Ha già fatto pace con i suoi capelli?

«Lo styling stavolta l’ho scelto in piena autonomia. Anche per gli abiti mi sono comportata alla vecchia, andando personalmente a scegliermeli in negozio, perché indossare un outfit giusto non è solo una questione di glamour. Anche un vestito può aiutare a tirare fuori delle emozioni».

Durante questo tour e proprio alla vigilia della data bolognese uscirà anche ‘Love is madness’, il duetto grandi firme con Jared Leto e i Thirty Seconds to Mars. Com’è avvenuto l’incontro stellare?

«La proposta è partita dalla mia casa discografica. Mi sono sottoposta a un provino e registrato il brano con lo stato d’animo di chi non ha niente da perdere. Non sono tipo che se la mena per cui mi sono detta che avevo solo da imparare da questa esperienza. A Jared è piaciuto tanto come avevo trasformato il brano e ora sta per essere pubblicato».

Ma può anche essere un affaccio internazionale utile per il prosieguo della carriera...

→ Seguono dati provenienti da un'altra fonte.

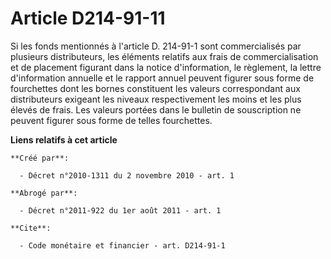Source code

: # Article D214-91-11

Si les fonds mentionnés à l'article D. 214-91-1 sont commercialisés par plusieurs distributeurs, les éléments relatifs aux
frais de commercialisation et de placement figurant dans la notice d'information, le règlement, la lettre d'information
annuelle et le rapport annuel peuvent figurer sous forme de fourchettes dont les bornes constituent les valeurs correspondant
aux distributeurs exigeant les niveaux respectivement les moins et les plus élevés de frais. Les valeurs portées dans le
bulletin de souscription ne peuvent figurer sous forme de telles fourchettes.

**Liens relatifs à cet article**

	**Créé par**:

	  - Décret n°2010-1311 du 2 novembre 2010 - art. 1

	**Abrogé par**:

	  - Décret n°2011-922 du 1er août 2011 - art. 1

	**Cite**:

	  - Code monétaire et financier - art. D214-91-1
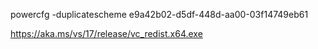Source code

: powercfg -duplicatescheme e9a42b02-d5df-448d-aa00-03f14749eb61

https://aka.ms/vs/17/release/vc_redist.x64.exe
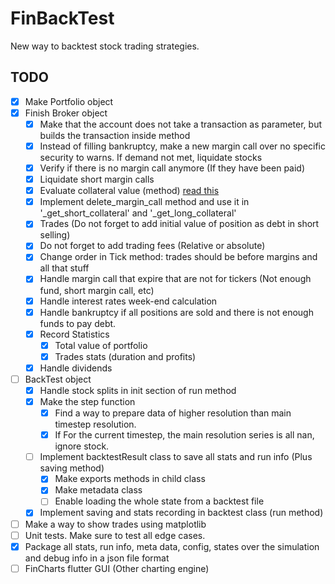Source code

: # FinBackTest
New way to backtest stock trading strategies.

## TODO
- [X] Make Portfolio object
- [X] Finish Broker object
  - [X] Make that the account does not take a transaction as parameter, but builds the transaction inside method
  - [X] Instead of filling bankruptcy, make a new margin call over no specific security to warns.  If demand not met, liquidate stocks
  - [X] Verify if there is no margin call anymore (If they have been paid)
  - [X] Liquidate short margin calls
  - [X] Evaluate collateral value (method) [read this](https://www.investopedia.com/ask/answers/05/shortmarginrequirements.asp)
  - [X] Implement delete_margin_call method and use it in '_get_short_collateral' and '_get_long_collateral'
  - [X] Trades (Do not forget to add initial value of position as debt in short selling)
  - [X] Do not forget to add trading fees (Relative or absolute)
  - [X] Change order in Tick method: trades should be before margins and all that stuff
  - [X] Handle margin call that expire that are not for tickers (Not enough fund, short margin call, etc)
  - [X] Handle interest rates week-end calculation
  - [X] Handle bankruptcy if all positions are sold and there is not enough funds to pay debt.
  - [X] Record Statistics
    - [X] Total value of portfolio
    - [X] Trades stats (duration and profits)
  - [X] Handle dividends
- [ ] BackTest object
  - [X] Handle stock splits in init section of run method
  - [X] Make the step function
    - [X] Find a way to prepare data of higher resolution than main timestep resolution.
    - [X] If For the current timestep, the main resolution series is all nan, ignore stock.
  - [ ] Implement backtestResult class to save all stats and run info (Plus saving method)
    - [X] Make exports methods in child class
    - [X] Make metadata class
    - [ ] Enable loading the whole state from a backtest file
  - [X] Implement saving and stats recording in backtest class (run method)
- [ ] Make a way to show trades using matplotlib
- [ ] Unit tests.  Make sure to test all edge cases.
- [X] Package all stats, run info, meta data, config, states over the simulation and debug info in a json file format
- [ ] FinCharts flutter GUI (Other charting engine)
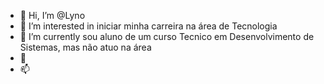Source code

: - 👋 Hi, I’m @Lyno 
- 👀 I’m interested in  iniciar minha carreira na área de Tecnologia
- 🌱 I’m currently  sou  aluno  de um curso Tecnico em Desenvolvimento de Sistemas, mas não atuo na área
- 💞️ 
- 📫 


<!---
Lynosjn/Lynosjn is a ✨ special ✨ repository because its `README.md` (this file) appears on your GitHub profile.
You can click the Preview link to take a look at your changes.
--->
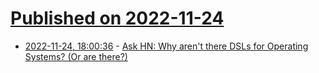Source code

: # [Published on 2022-11-24](index.md)

* [2022-11-24, 18:00:36](https://news.ycombinator.com/item?id=33734299) - [Ask HN: Why aren't there DSLs for Operating Systems? (Or are there?)](https://news.ycombinator.com/item?id=33734299)
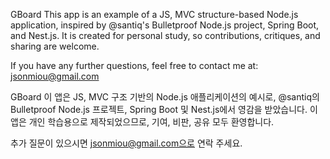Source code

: GBoard
This app is an example of a JS, MVC structure-based Node.js application, inspired by @santiq's Bulletproof Node.js project, Spring Boot, and Nest.js. It is created for personal study, so contributions, critiques, and sharing are welcome.

If you have any further questions, feel free to contact me at: jsonmiou@gmail.com

GBoard
이 앱은 JS, MVC 구조 기반의 Node.js 애플리케이션의 예시로, @santiq의 Bulletproof Node.js 프로젝트, Spring Boot 및 Nest.js에서 영감을 받았습니다. 이 앱은 개인 학습용으로 제작되었으므로, 기여, 비판, 공유 모두 환영합니다.

추가 질문이 있으시면 jsonmiou@gmail.com으로 연락 주세요.
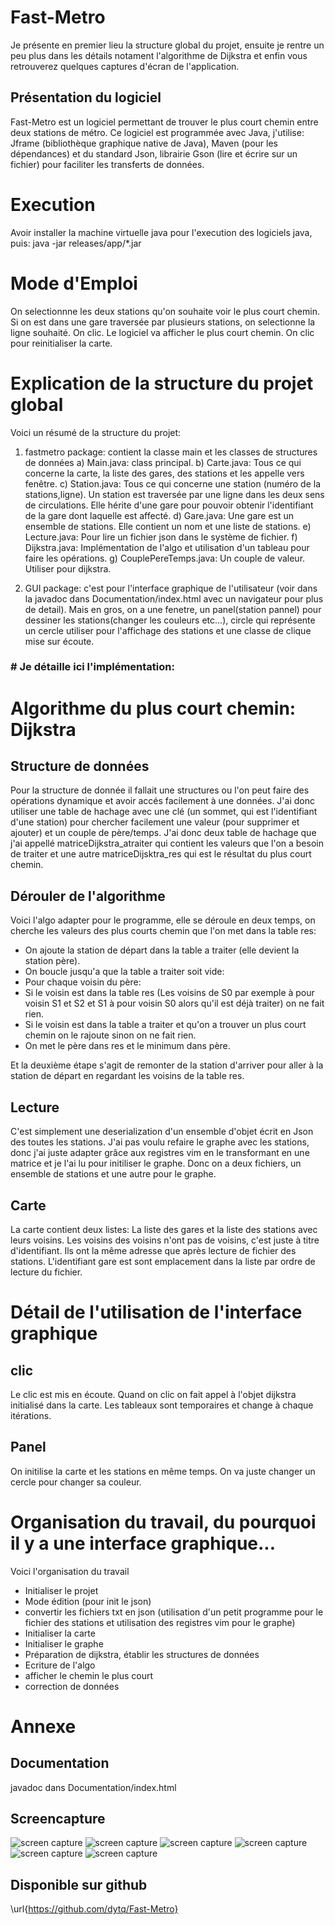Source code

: # Fast-Metro

Je présente en premier lieu la structure global du projet, ensuite je rentre un peu plus dans les détails notament l'algorithme de Dijkstra et enfin vous retrouverez quelques captures d'écran de l'application. 

## Présentation du logiciel
Fast-Metro est un logiciel permettant de trouver le plus court chemin entre deux stations de métro. Ce logiciel est programmée avec Java, j'utilise: Jframe (bibliothèque graphique native de Java), Maven (pour les dépendances) et du standard Json, librairie Gson (lire et écrire sur un fichier) pour faciliter les transferts de données.

# Execution
Avoir installer la machine virtuelle java pour l'execution des logiciels java, puis:
java -jar releases/app/\*.jar

# Mode d'Emploi
On selectionnne les deux stations qu'on souhaite voir le plus court chemin. Si on est dans une gare traversée par plusieurs stations, on selectionne la ligne souhaité. On clic. Le logiciel va afficher le plus court chemin. On clic pour reinitialiser la carte. 

# Explication de la structure du projet global
Voici un résumé de la structure du projet:

1) fastmetro package: contient la classe main et les classes de structures de données
	a) Main.java: class principal.
	b) Carte.java: Tous ce qui concerne la carte, la liste des gares, des stations et les appelle vers fenêtre.
	c) Station.java: Tous ce qui concerne une station (numéro de la stations,ligne). Un station est traversée par une ligne dans les deux sens de circulations. Elle hérite d'une gare pour pouvoir obtenir l'identifiant de la gare dont laquelle est affecté.
	d) Gare.java: Une gare est un ensemble de stations. Elle contient un nom et une liste de stations.
	e) Lecture.java: Pour lire un fichier json dans le système de fichier.
	f) Dijkstra.java: Implémentation de l'algo et utilisation d'un tableau pour faire les opérations.
  g) CouplePereTemps.java: Un couple de valeur. Utiliser pour dijkstra.

2) GUI package: c'est pour l'interface graphique de l'utilisateur (voir dans la javadoc dans Documentation/index.html avec un navigateur pour plus de detail). Mais en gros, on a une fenetre, un panel(station pannel) pour dessiner les stations(changer les couleurs etc...), circle qui représente un cercle utiliser pour l'affichage des stations et une classe de clique mise sur écoute. 

### \# Je détaille ici l'implémentation:

# Algorithme du plus court chemin: Dijkstra

## Structure de données
Pour la structure de donnée il fallait une structures ou l'on peut faire des opérations dynamique et avoir accés facilement à une données. J'ai donc utiliser une table de hachage avec une clé (un sommet, qui est l'identifiant d'une station) pour chercher facilement une valeur (pour supprimer et ajouter) et un couple de père/temps. 
J'ai donc deux table de hachage que j'ai appellé matriceDijkstra\_atraiter qui contient les valeurs que l'on a besoin de traiter et une autre matriceDijsktra\_res qui est le résultat du plus court chemin.

## Dérouler de l'algorithme
Voici l'algo adapter pour le programme, elle se déroule en deux temps, on cherche les valeurs des plus courts chemin que l'on met dans la table res:

- On ajoute la station de départ dans la table a traiter (elle devient la station père).
- On boucle jusqu'a que la table a traiter soit vide:
- Pour chaque voisin du père:
- Si le voisin est dans la table res (Les voisins de S0 par exemple à pour voisin S1 et S2 et S1 à pour voisin S0 alors qu'il est déjà traiter) on ne fait rien.
- Si le voisin est dans la table a traiter et qu'on a trouver un plus court chemin on le rajoute sinon on ne fait rien.
- On met le père dans res et le minimum dans père. 

Et la deuxième étape s'agit de remonter de la station d'arriver pour aller à la station de départ en regardant les voisins de la table res. 

## Lecture
C'est simplement une deserialization d'un ensemble d'objet écrit en Json des toutes les stations. J'ai pas voulu refaire le graphe avec les stations, donc j'ai juste adapter grâce aux registres vim en le transformant en une matrice et je l'ai lu pour initiliser le graphe. Donc on a deux fichiers, un ensemble de stations et une autre pour le graphe.

## Carte
La carte contient deux listes: La liste des gares et la liste des stations avec leurs voisins. Les voisins des voisins n'ont pas de voisins, c'est juste à titre d'identifiant. Ils ont la même adresse que après lecture de fichier des stations. L'identifiant gare est sont emplacement dans la liste par ordre de lecture du fichier.

# Détail de l'utilisation de l'interface graphique
## clic
Le clic est mis en écoute. Quand on clic on fait appel à l'objet dijkstra initialisé dans la carte. Les tableaux sont temporaires et change à chaque itérations.
## Panel
On initilise la carte et les stations en même temps. On va juste changer un cercle pour changer sa couleur.
 
# Organisation du travail, du pourquoi il y a une interface graphique...
Voici l'organisation du travail

- Initialiser le projet
- Mode édition (pour init le json)
- convertir les fichiers txt en json (utilisation d'un petit programme pour le fichier des stations et utilisation des registres vim pour le graphe)
- Initialiser la carte
- Initialiser le graphe 
- Préparation de dijkstra, établir les structures de données
- Ecriture de l'algo
- afficher le chemin le plus court
- correction de données

# Annexe
## Documentation 
javadoc dans Documentation/index.html

## Screencapture

![screen capture](image/c1.png)
![screen capture](image/c2.png)
![screen capture](image/c3.png)
![screen capture](image/c4.png)
![screen capture](image/c5.png)
![screen capture](image/c6.png)


## Disponible sur github
\url{https://github.com/dytq/Fast-Metro}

«Perchè no? Non pensavo nemmeno di essere all’altezza di questa collaborazione ma ho avuto il coraggio di provare. Non sono per le cose indotte e costruite, ho i miei tempi che devono combaciare con una maggiore consapevolezza dei mezzi e delle potenzialità personali. Già non è facile stare a galla in Italia, per fare il salto all’estero occorre soprattutto una grande preparazione psicologica».

L’amore è davvero una follia, come recita il titolo del brano?

«Mah, io ho ormai abbandonato il campo e sono diventata solo casa, chiesa e lavoro. Da anni sono single e attribuisco il mio equilibrio proprio alla mancanza d’amore».

Nell’edizione ‘Boom’ di ‘Essere qui’ c’è anche il suo ritorno alla scrittura...

«‘Inutile canzone’ è venuta da me, è venuta lei a cercarmi. Io scrivo solo quando una canzone bussa alla mia porta. È stato così anche con il magazine accluso al formato deluxe del disco: bruciato in poche ore. Il pubblico l’ha amato tantissimo perché le mie storie sono private ma anche universali e in tantissimi vi si sono riconosciuti».

Ha visto Sanremo?

«La prima sera quando sono passate tutte le 24 canzoni in gara e devo dire che mi sono piaciute tanto. La Bertè numero uno, la considero la mia mamma rock, ma anche Cristicchi e Silvestri sono stati poesia pura».

Voglia di tornarci?

«Ho già dato, magari faccio come la Mannoia che ha aspettato decenni prima di rimettersi in gioco. Uno l’ho vinto, un altro l’ho presentato, come superospite mi farebbe piacere andarci, ma per la gara preferisco lasciare spazio a chi merita di farla e non vorrei che la mia presenza togliesse il posto a un ragazzo che vuole giocarsi questa carta».

Poi per lei adesso è pronta una sedia da giudice a ‘X Factor’...

«Ma veramente questa cosa l’ho letta anch’io, però senza saperne niente, perchè non ho parlato con nessuno ed è anche difficile dire se mi piacerebbe o no».

Arriva a Bologna a 24 ore dall’esibizione dei suoi conterranei, i salentini Negramaro...

«Proprio martedì scorso ci siamo scambiati con Giuliano un ‘in bocca al lupo’. Siamo amici da ragazzini e auguro ogni bene a loro e a Lele che ha bisogno del suo tempo per risalire la china. Ma è una storia meravigliosa quella di lasciare il posto al fratello Giacomo. Stare su un palco non è semplice tra le onde sonore e il resto ed è supergiusto che Lele (Spedicato, il chitarrista colpito da emorragia cerebrale a settembre, n. d. r.) non faccia l’eroe. Sarò demodé, ma quando in una band c’è verità e batte il cuore, la differenza diventa palese e non ce n’è per nessuno».